What this task involves:
Each line that includes the word "Size" should be copied from the records.

Given entries:

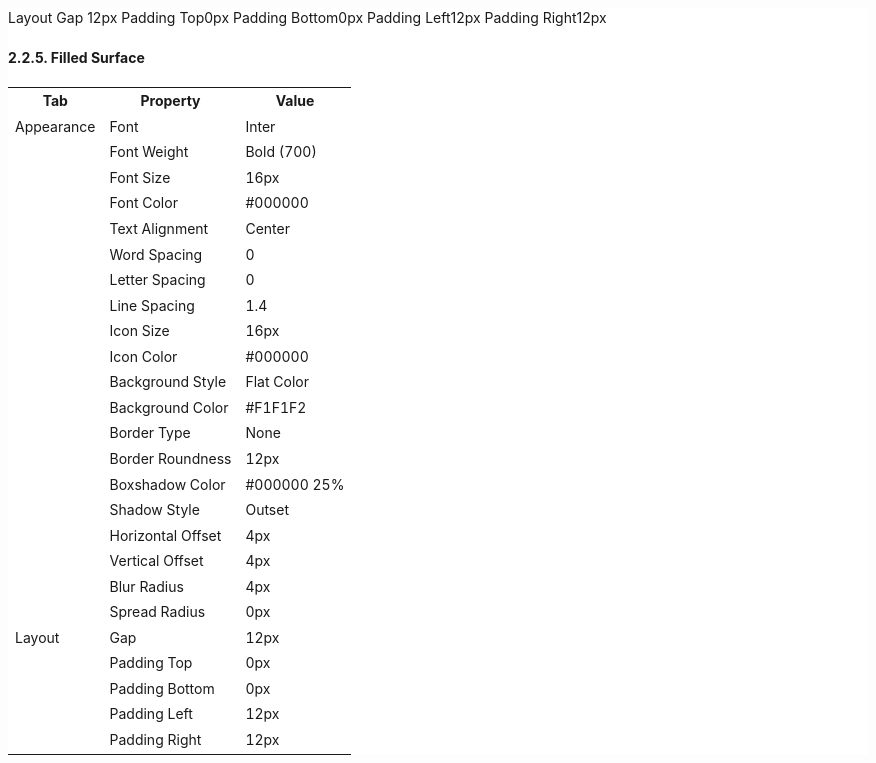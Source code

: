   <tr>
    <td rowspan="5">Layout</td>
    <td>Gap</td>
    <td>12px</td>
  </tr>
  <tr><td>Padding Top</td><td>0px</td></tr>
  <tr><td>Padding Bottom</td><td>0px</td></tr>
  <tr><td>Padding Left</td><td>12px</td></tr>
  <tr><td>Padding Right</td><td>12px</td></tr>
</table>

#### 2.2.5. Filled Surface

<table>
  <tr>
    <th>Tab</th>
    <th>Property</th>
    <th>Value</th>
  </tr>
  <tr>
    <td rowspan="20">Appearance</td>
    <td>Font</td>
    <td>Inter</td>
  </tr>
  <tr><td>Font Weight</td><td>Bold (700)</td></tr>
  <tr><td>Font Size</td><td>16px</td></tr>
  <tr><td>Font Color</td><td>#000000</td></tr>
  <tr><td>Text Alignment</td><td>Center</td></tr>
  <tr><td>Word Spacing</td><td>0</td></tr>
  <tr><td>Letter Spacing</td><td>0</td></tr>
  <tr><td>Line Spacing</td><td>1.4</td></tr>
  <tr><td>Icon Size</td><td>16px</td></tr>
  <tr><td>Icon Color</td><td>#000000</td></tr>
  <tr><td>Background Style</td><td>Flat Color</td></tr>
  <tr><td>Background Color</td><td>#F1F1F2</td></tr>
  <tr><td>Border Type</td><td>None</td></tr>
  <tr><td>Border Roundness</td><td>12px</td></tr>
  <tr><td>Boxshadow Color</td><td>#000000 25%</td></tr>
  <tr><td>Shadow Style</td><td>Outset</td></tr>
  <tr><td>Horizontal Offset</td><td>4px</td></tr>
  <tr><td>Vertical Offset</td><td>4px</td></tr>
  <tr><td>Blur Radius</td><td>4px</td></tr>
  <tr><td>Spread Radius</td><td>0px</td></tr>

  <tr>
    <td rowspan="5">Layout</td>
    <td>Gap</td>
    <td>12px</td>
  </tr>
  <tr><td>Padding Top</td><td>0px</td></tr>
  <tr><td>Padding Bottom</td><td>0px</td></tr>
  <tr><td>Padding Left</td><td>12px</td></tr>
  <tr><td>Padding Right</td><td>12px</td></tr>
</table>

Answer to this task:
  <tr><td>Font Size</td><td>16px</td></tr>
  <tr><td>Icon Size</td><td>16px</td></tr>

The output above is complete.